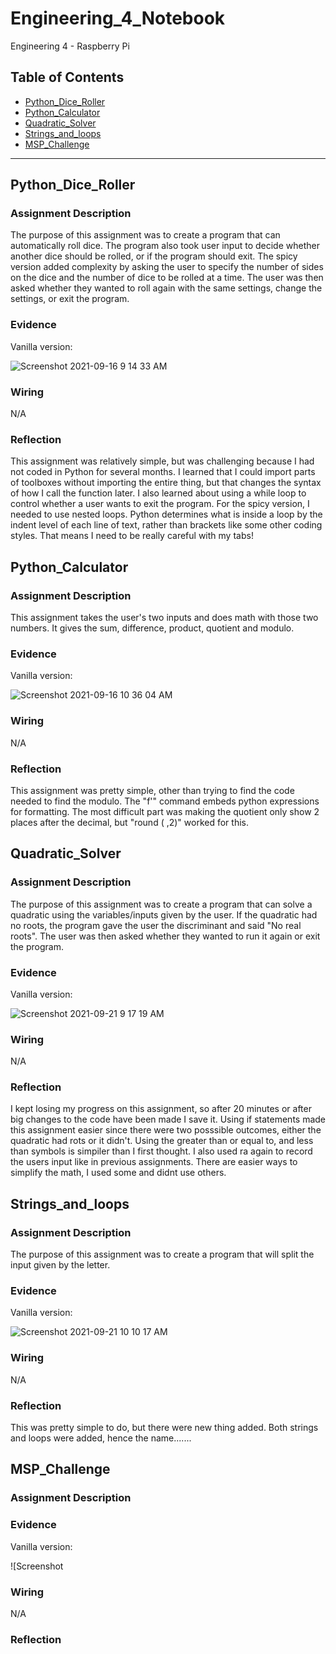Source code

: # Engineering_4_Notebook
Engineering 4 - Raspberry Pi
## Table of Contents
* [Python_Dice_Roller](#PythonDiceRoller)
* [Python_Calculator](#Python_Calculator)
* [Quadratic_Solver](#Quadratic_Solver)
* [Strings_and_loops](#Strings_and_loops)
* [MSP_Challenge](#MSP_Challenge)
---

## Python_Dice_Roller
### Assignment Description

The purpose of this assignment was to create a program that can automatically roll dice. The program also took user input to decide whether another dice should be rolled, or if the program should exit. The spicy version added complexity by asking the user to specify the number of sides on the dice and the number of dice to be rolled at a time. The user was then asked whether they wanted to roll again with the same settings, change the settings, or exit the program. 

### Evidence 

Vanilla version:

![Screenshot 2021-09-16 9 14 33 AM](https://user-images.githubusercontent.com/60272021/133620528-a9fa2457-316c-4b7f-b66c-69d0ff2f71e8.png)

### Wiring

N/A

### Reflection
This assignment was relatively simple, but was challenging because I had not coded in Python for several months. I learned that I could import parts of toolboxes without importing the entire thing, but that changes the syntax of how I call the function later. I also learned about using a while loop to control whether a user wants to exit the program. For the spicy version, I needed to use nested loops. Python determines what is inside a loop by the indent level of each line of text, rather than brackets like some other coding styles. That means I need to be really careful with my tabs!

## Python_Calculator

### Assignment Description

This assignment takes the user's two inputs and does math with those two numbers. It gives the sum, difference, product, quotient and modulo.
### Evidence 

Vanilla version:

![Screenshot 2021-09-16 10 36 04 AM](https://user-images.githubusercontent.com/60272021/133631864-7301960e-5c1c-4a23-a77b-3f91d2e2e49d.png)

### Wiring

N/A

### Reflection
This assignment was pretty simple, other than trying to find the code needed to find the modulo. The "f'" command embeds python expressions for formatting. The most difficult part was making the quotient only show 2 places after the decimal, but "round ( ,2)" worked for this.

## Quadratic_Solver
### Assignment Description

The purpose of this assignment was to create a program that can solve a quadratic using the variables/inputs given by the user. If the quadratic had no roots, the program gave the user the discriminant and said "No real roots". The user was then asked whether they wanted to run it again or exit the program. 

### Evidence 

Vanilla version:

![Screenshot 2021-09-21 9 17 19 AM](https://user-images.githubusercontent.com/60272021/134179410-305a5e28-3096-46b8-b26c-a06b8991aec9.png)

### Wiring

N/A

### Reflection

I kept losing my progress on this assignment, so after 20 minutes or after big changes to the code have been made I save it. Using if statements made this assignment easier since there were two posssible outcomes, either the quadratic had rots or it didn't. Using the greater than or equal to, and less than symbols is simpiler than I first thought. I also used ra again to record the users input like in previous assignments. There are easier ways to simplify the math, I used some and didnt use others.

## Strings_and_loops
### Assignment Description

The purpose of this assignment was to create a program that will split the input given by the letter.

### Evidence 

Vanilla version:

![Screenshot 2021-09-21 10 10 17 AM](https://user-images.githubusercontent.com/60272021/134187046-ae9c7798-d38f-43cc-9161-e7274841c1f5.png)

### Wiring

N/A

### Reflection
This was pretty simple to do, but there were new thing added. Both strings and loops were added, hence the name.......

## MSP_Challenge
### Assignment Description



### Evidence 

Vanilla version:

![Screenshot

### Wiring

N/A

### Reflection

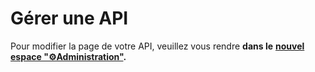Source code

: # Gérer une API

Pour modifier la page de votre API, veuillez vous rendre **dans le** [**nouvel espace "⚙️Administration"**](https://www.data.gouv.fr/fr/beta/admin/me/dataservices)**.**
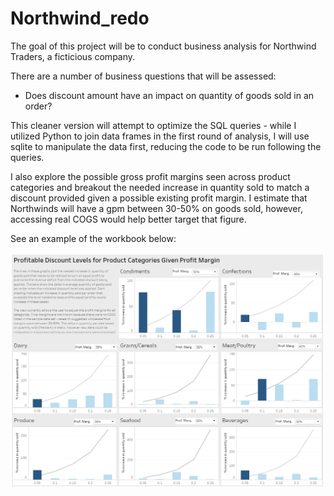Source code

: # Northwind_redo

The goal of this project will be to conduct business analysis for Northwind Traders, a ficticious company.

There are a number of business questions that will be assessed:
- Does discount amount have an impact on quantity of goods sold in an order?

This cleaner version will attempt to optimize the SQL queries - while I utilized Python to join data frames in the first round of analysis, I will use sqlite to manipulate the data first, reducing the code to be run following the queries.

I also explore the possible gross profit margins seen across product categories and breakout the needed increase in quantity sold to match a discount provided given a possible existing profit margin. I estimate that Northwinds will have a gpm between 30-50% on goods sold, however, accessing real COGS would help better target that figure.

See an example of the workbook below:

![alt text](https://github.com/zachzazueta/Northwinds_redo/blob/master/tableau.PNG)
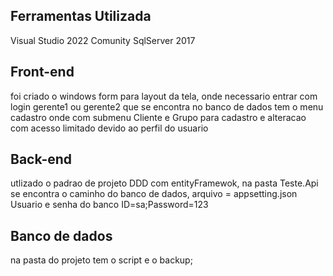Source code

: ## Ferramentas Utilizada
Visual Studio 2022 Comunity
SqlServer 2017 

## Front-end
foi criado o windows form para layout da tela, 
onde necessario entrar com login gerente1 ou gerente2 que se encontra no banco de dados
tem o menu cadastro onde com submenu Cliente e Grupo para 
cadastro e alteracao com acesso limitado devido ao perfil do usuario


## Back-end
utlizado o padrao de projeto DDD com entityFramewok, na pasta Teste.Api se encontra o caminho do banco de dados, arquivo = appsetting.json
Usuario e senha do banco ID=sa;Password=123

## Banco de dados
na pasta do projeto tem o script e o backup;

------

> [WHAT NEEDS TO BE DONE]: Print the entries above exactly, taking out only the pictures.

> [TASK SOLUTION]:
Source code

: # Engineering_4_Notebook
Engineering 4 - Raspberry Pi
## Table of Contents
* [Python_Dice_Roller](#PythonDiceRoller)
* [Python_Calculator](#Python_Calculator)
* [Quadratic_Solver](#Quadratic_Solver)
* [Strings_and_loops](#Strings_and_loops)
* [MSP_Challenge](#MSP_Challenge)
---

## Python_Dice_Roller
### Assignment Description

The purpose of this assignment was to create a program that can automatically roll dice. The program also took user input to decide whether another dice should be rolled, or if the program should exit. The spicy version added complexity by asking the user to specify the number of sides on the dice and the number of dice to be rolled at a time. The user was then asked whether they wanted to roll again with the same settings, change the settings, or exit the program. 

### Evidence 

Vanilla version:

![Screenshot 2021-09-16 9 14 33 AM](https://user-images.githubusercontent.com/60272021/133620528-a9fa2457-316c-4b7f-b66c-69d0ff2f71e8.png)

### Wiring

N/A

### Reflection
This assignment was relatively simple, but was challenging because I had not coded in Python for several months. I learned that I could import parts of toolboxes without importing the entire thing, but that changes the syntax of how I call the function later. I also learned about using a while loop to control whether a user wants to exit the program. For the spicy version, I needed to use nested loops. Python determines what is inside a loop by the indent level of each line of text, rather than brackets like some other coding styles. That means I need to be really careful with my tabs!

## Python_Calculator

### Assignment Description

This assignment takes the user's two inputs and does math with those two numbers. It gives the sum, difference, product, quotient and modulo.
### Evidence 

Vanilla version:

![Screenshot 2021-09-16 10 36 04 AM](https://user-images.githubusercontent.com/60272021/133631864-7301960e-5c1c-4a23-a77b-3f91d2e2e49d.png)

### Wiring

N/A

### Reflection
This assignment was pretty simple, other than trying to find the code needed to find the modulo. The "f'" command embeds python expressions for formatting. The most difficult part was making the quotient only show 2 places after the decimal, but "round ( ,2)" worked for this.

## Quadratic_Solver
### Assignment Description

The purpose of this assignment was to create a program that can solve a quadratic using the variables/inputs given by the user. If the quadratic had no roots, the program gave the user the discriminant and said "No real roots". The user was then asked whether they wanted to run it again or exit the program. 

### Evidence 

Vanilla version:

![Screenshot 2021-09-21 9 17 19 AM](https://user-images.githubusercontent.com/60272021/134179410-305a5e28-3096-46b8-b26c-a06b8991aec9.png)

### Wiring

N/A

### Reflection

I kept losing my progress on this assignment, so after 20 minutes or after big changes to the code have been made I save it. Using if statements made this assignment easier since there were two posssible outcomes, either the quadratic had rots or it didn't. Using the greater than or equal to, and less than symbols is simpiler than I first thought. I also used ra again to record the users input like in previous assignments. There are easier ways to simplify the math, I used some and didnt use others.

## Strings_and_loops
### Assignment Description

The purpose of this assignment was to create a program that will split the input given by the letter.

### Evidence 

Vanilla version:

![Screenshot 2021-09-21 10 10 17 AM](https://user-images.githubusercontent.com/60272021/134187046-ae9c7798-d38f-43cc-9161-e7274841c1f5.png)

### Wiring

N/A

### Reflection
This was pretty simple to do, but there were new thing added. Both strings and loops were added, hence the name.......

## MSP_Challenge
### Assignment Description



### Evidence 

Vanilla version:

![Screenshot

### Wiring

N/A

### Reflection

Source code

: # Gérer une API

Pour modifier la page de votre API, veuillez vous rendre **dans le** [**nouvel espace "⚙️Administration"**](https://www.data.gouv.fr/fr/beta/admin/me/dataservices)**.**
Source code

: # Northwind_redo

The goal of this project will be to conduct business analysis for Northwind Traders, a ficticious company.

There are a number of business questions that will be assessed:
- Does discount amount have an impact on quantity of goods sold in an order?

This cleaner version will attempt to optimize the SQL queries - while I utilized Python to join data frames in the first round of analysis, I will use sqlite to manipulate the data first, reducing the code to be run following the queries.

I also explore the possible gross profit margins seen across product categories and breakout the needed increase in quantity sold to match a discount provided given a possible existing profit margin. I estimate that Northwinds will have a gpm between 30-50% on goods sold, however, accessing real COGS would help better target that figure.

See an example of the workbook below:

![alt text](https://github.com/zachzazueta/Northwinds_redo/blob/master/tableau.PNG)
Source code

: ## Ferramentas Utilizada
Visual Studio 2022 Comunity
SqlServer 2017 

## Front-end
foi criado o windows form para layout da tela, 
onde necessario entrar com login gerente1 ou gerente2 que se encontra no banco de dados
tem o menu cadastro onde com submenu Cliente e Grupo para 
cadastro e alteracao com acesso limitado devido ao perfil do usuario


## Back-end
utlizado o padrao de projeto DDD com entityFramewok, na pasta Teste.Api se encontra o caminho do banco de dados, arquivo = appsetting.json
Usuario e senha do banco ID=sa;Password=123

## Banco de dados
na pasta do projeto tem o script e o backup;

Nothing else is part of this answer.